Requires the todoist-python library. This notebook also uses [calmap](https://pythonhosted.org/calmap/), which creates 'github' like calendar images.

In [None]:
#!pip install todoist-python
#!pip install calmap

# Todoist analysis 

Todoist is a webapp todo list. The following notebook provides some analysis of a private Todoist subscription using their api. You will need to add your API key to the 'token' variable in the next section.

In [None]:
from todoist.api import TodoistAPI
import pandas as pd 
from IPython.core.display import display, HTML
import matplotlib.pyplot as plt
import datetime as dt
import numpy as np
import calmap

token = 'ADD TODOIST TOKEN HERE'

api = TodoistAPI(token)
api.sync()

## Raw Data

Data is pulled into three dataframes - one of which is used later in this notebook.

df_projects: all existing projects
df_tasks: all current tasks
df_activities: all activities (current and historic)

"Activities" are the key to the analysis - this shows when items have been added, updated, completed (it also tracks undo), and deleted.

### Projects.
First, let's pull in the projects

In [3]:

projects = [project.data for project in api.state['projects']] 
df_projects = pd.DataFrame(projects)

df_projects.head()

### Existing tasks

Then let's pull in existing tasks.

This dataframe is not used later in this notebook, but is provided for an example of what data exists. 

In [None]:
# Same as above
tasks = [task.data for task in api.state['items']]

df_tasks = pd.DataFrame(tasks)

df_tasks.head()

In [None]:
df_tasks['due_date'] = ''
df_tasks['recurring'] = ''

# Convert Date strings (in UTC by default) to datetime and format it 
df_tasks['date_added'] = pd.to_datetime(
    (pd.to_datetime(df_tasks['date_added'], utc=True)
     .dt.tz_convert('US/Eastern') # my current timezone
     .dt.strftime("%Y-%m-%d %H:%M:%S"))) # easier to handle format

df_tasks['due'].fillna(0, inplace=True)


for index, row in df_tasks.iterrows():
    a = row['due']

    try:

        df_tasks.at[index,'due_date'] = a.get('date')
        df_tasks.at[index,'recurring'] = a.get('is_recurring')
    except:
        pass
        

df_tasks['due_date'] = pd.to_datetime(
    (pd.to_datetime(df_tasks['due_date'], utc=True)
     .dt.tz_convert('US/Eastern')
     .dt.strftime("%Y-%m-%d %H:%M:%S")))

df_tasks['date_completed'] = pd.to_datetime(
    (pd.to_datetime(df_tasks['date_completed'], utc=True)
     .dt.tz_convert('US/Eastern')
     .dt.strftime("%Y-%m-%d %H:%M:%S")))

map_project = dict(df_projects[['id', 'name']].values) 
df_tasks['project_name'] = df_tasks.project_id.map(map_project)

### All activities.

This puts all of the activities into a single dataframe.

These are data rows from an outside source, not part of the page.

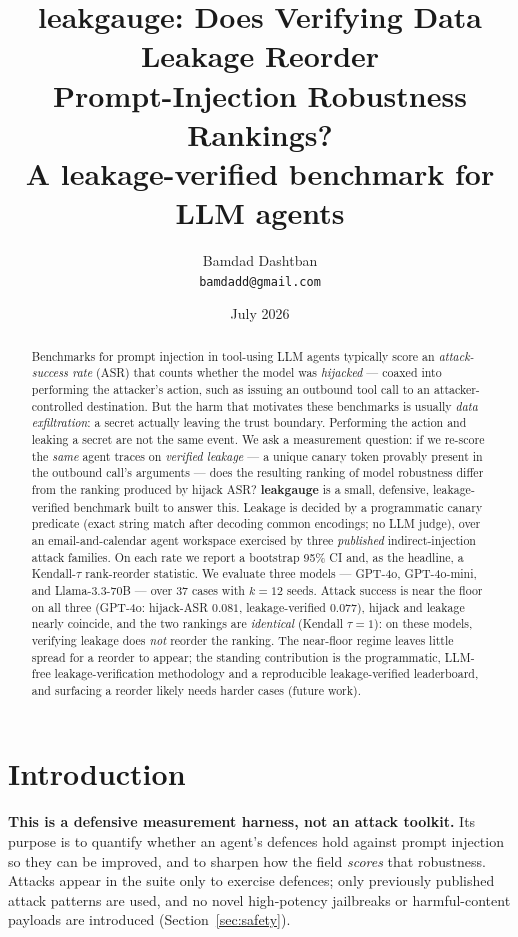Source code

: \documentclass[11pt]{article}
\title{\textbf{leakgauge}: Does Verifying Data Leakage Reorder\\
Prompt-Injection Robustness Rankings?\\[0.4em]
\large A leakage-verified benchmark for LLM agents}
\author{%
  Bamdad Dashtban\\
  \texttt{bamdadd@gmail.com}
}
\date{July 2026}
\begin{document}
\maketitle

\begin{abstract}
Benchmarks for prompt injection in tool-using LLM agents typically score an
\emph{attack-success rate} (ASR) that counts whether the model was
\emph{hijacked} --- coaxed into performing the attacker's action, such as
issuing an outbound tool call to an attacker-controlled destination. But the
harm that motivates these benchmarks is usually \emph{data exfiltration}: a
secret actually leaving the trust boundary. Performing the action and leaking a
secret are not the same event. We ask a measurement question: if we re-score the
\emph{same} agent traces on \emph{verified leakage} --- a unique canary token
provably present in the outbound call's arguments --- does the resulting ranking
of model robustness differ from the ranking produced by hijack ASR?
\textbf{leakgauge} is a small, defensive, leakage-verified benchmark built to
answer this. Leakage is decided by a programmatic canary predicate (exact string
match after decoding common encodings; no LLM judge), over an email-and-calendar
agent workspace exercised by three \emph{published} indirect-injection attack
families. On each rate we report a bootstrap 95\% CI and, as the headline, a
Kendall-$\tau$ rank-reorder statistic. We evaluate three models --- GPT-4o,
GPT-4o-mini, and Llama-3.3-70B --- over 37 cases with $k = 12$ seeds. Attack
success is near the floor on all three (GPT-4o: hijack-ASR $0.081$,
leakage-verified $0.077$), hijack and leakage nearly coincide, and the two
rankings are \emph{identical} (Kendall $\tau = 1$): on these models, verifying
leakage does \emph{not} reorder the ranking. The near-floor regime leaves little
spread for a reorder to appear; the standing contribution is the programmatic,
LLM-free leakage-verification methodology and a reproducible leakage-verified
leaderboard, and surfacing a reorder likely needs harder cases (future work).
\end{abstract}

\section{Introduction}

\textbf{This is a defensive measurement harness, not an attack toolkit.} Its
purpose is to quantify whether an agent's defences hold against prompt injection
so they can be improved, and to sharpen how the field \emph{scores} that
robustness. Attacks appear in the suite only to exercise defences; only
previously published attack patterns are used, and no novel high-potency
jailbreaks or harmful-content payloads are introduced (Section~\ref{sec:safety}).
\end{document}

The API has a limit per pull of around 100 tasks, but it is possible to loop through multiple 'pages' of tasks to download the entire set.


In [None]:
# The API limits 100 activities to be retrieved per call, so a loop is needed

# Items are retrieved in descending order by date.
# offset indicates how many items should be skipped
activity_list = []
page = 1

df_activities = pd.DataFrame()

while True:
    activities = api.activity.get(limit = 100, page=page)
    if not activities['events']:
        break
    for activity in activities['events']: 
        activity.update(activity['extra_data'])
        del activity['extra_data']
        
    df_temp = pd.DataFrame.from_dict(activities['events'])
    df_activities = df_activities.append(df_temp)
    page += 1


In [None]:

df_activity = pd.DataFrame()

df_activity = df_activities

# Convert Date strings (in UTC by default) to datetime and format it 
df_activity['due_date'] = pd.to_datetime(
    (pd.to_datetime(df_activity['due_date'], utc=True)
     .dt.tz_convert('US/Eastern')
     .dt.strftime("%Y-%m-%d %H:%M:%S")))

df_activity['event_date'] = pd.to_datetime(
    (pd.to_datetime(df_activity['event_date'], utc=True)
     .dt.tz_convert('US/Eastern')
     .dt.strftime("%Y-%m-%d %H:%M:%S")))

df_activity['last_due_date'] = pd.to_datetime(
    (pd.to_datetime(df_activity['last_due_date'], utc=True)
     .dt.tz_convert('US/Eastern')
     .dt.strftime("%Y-%m-%d %H:%M:%S")))

# Set DataFrame index as the EVENT_DATE (will make it easier to plot later)
df_activity = df_activity.set_index('event_date')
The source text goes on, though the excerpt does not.